The company, which has raised $4 million from Hummer Winblad, perhaps points to ways in which SaaS companies - which often skim the cream from open source without giving commensurate value back - can serve as good open-source citizens.
First, though, I found it interesting to hear how Aria does particularly well serving its own breed of user:?
We specialize in recurring business models. Compared to NetSuite, we don't do inventory management all that well. So, Aria is very strong in gaming (video games, not gambling) and in servicing other SaaS companies (i.e., if you can meter it, we can help to monetize it). We can get customers up and running in a matter of hours, in many cases. More complex integrations take more than a couple of hours, obviously.
It immediately struck me that the stars are aligned for a company like Aria, given the shift toward services-based business and accompanying subscription models. Ed concurred:
The industry's trend toward subscription models absolutely works in Aria's favor. This is particularly true because of the executive make-up of Aria. We're operators who happen to know software, as well. We built our software to go horizontal based on our experience running one of the US' largest ISPs. If you're going into a long-term revenue model business, things like expiration dates on credit cards (plus storing the credit card info in the first place), keeping in contact with customers, etc. all become critical to manage. Most don't really think through the good and bad use cases for a recurring business model. We can help because we've been in our customers' shoes. We still are.
All interesting, and all very promising for Aria. But I had heard that the company credited open source with providing the foundation for its success. What of that?

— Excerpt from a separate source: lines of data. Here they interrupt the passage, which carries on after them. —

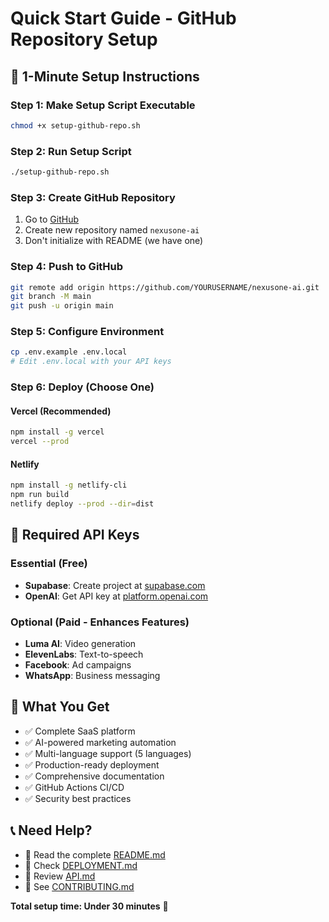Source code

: # Quick Start Guide - GitHub Repository Setup

## 🚀 1-Minute Setup Instructions

### Step 1: Make Setup Script Executable
```bash
chmod +x setup-github-repo.sh
```

### Step 2: Run Setup Script
```bash
./setup-github-repo.sh
```

### Step 3: Create GitHub Repository
1. Go to [GitHub](https://github.com/new)
2. Create new repository named `nexusone-ai`
3. Don't initialize with README (we have one)

### Step 4: Push to GitHub
```bash
git remote add origin https://github.com/YOURUSERNAME/nexusone-ai.git
git branch -M main
git push -u origin main
```

### Step 5: Configure Environment
```bash
cp .env.example .env.local
# Edit .env.local with your API keys
```

### Step 6: Deploy (Choose One)

#### Vercel (Recommended)
```bash
npm install -g vercel
vercel --prod
```

#### Netlify
```bash
npm install -g netlify-cli
npm run build
netlify deploy --prod --dir=dist
```

## 🔑 Required API Keys

### Essential (Free)
- **Supabase**: Create project at [supabase.com](https://supabase.com)
- **OpenAI**: Get API key at [platform.openai.com](https://platform.openai.com)

### Optional (Paid - Enhances Features)
- **Luma AI**: Video generation
- **ElevenLabs**: Text-to-speech
- **Facebook**: Ad campaigns
- **WhatsApp**: Business messaging

## 🎯 What You Get

- ✅ Complete SaaS platform
- ✅ AI-powered marketing automation
- ✅ Multi-language support (5 languages)
- ✅ Production-ready deployment
- ✅ Comprehensive documentation
- ✅ GitHub Actions CI/CD
- ✅ Security best practices

## 📞 Need Help?

- 📖 Read the complete [README.md](./README.md)
- 🚀 Check [DEPLOYMENT.md](./docs/DEPLOYMENT.md)
- 🔧 Review [API.md](./docs/API.md)
- 🤝 See [CONTRIBUTING.md](./CONTRIBUTING.md)

**Total setup time: Under 30 minutes** 🚀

We're completely LAMP based. This allows us to really scale. We just passed our millionth end user and billionth transaction last quarter. LAMP allows us to scale very cost competitively. It also allows us to let our customers scale non-linearly.
We don't officially contribute code back to open-source projects as a company, but our developers do contribute to open-source projects on their own. We don't have an official policy that gives developers work time to write open-source code, but they do it as part of their work.
I suspect that a lot of this happens in the SaaS world. It would be better, in my opinion, to have an official company policy encouraging open-source development. Where much is given, much is expected. SaaS companies are basically open-source companies with a veneer of IP to provide added value. Given the importance of the foundation, it would be wise for SaaS companies to proactively contribute to the open-source projects that give them the scale and robustness that Ed described to me.
Still, I imagine that many a SaaS paycheck goes toward writing great open-source code, even if it's not officially allocated for this purpose. The developers seem to know on which side their bread is buttered.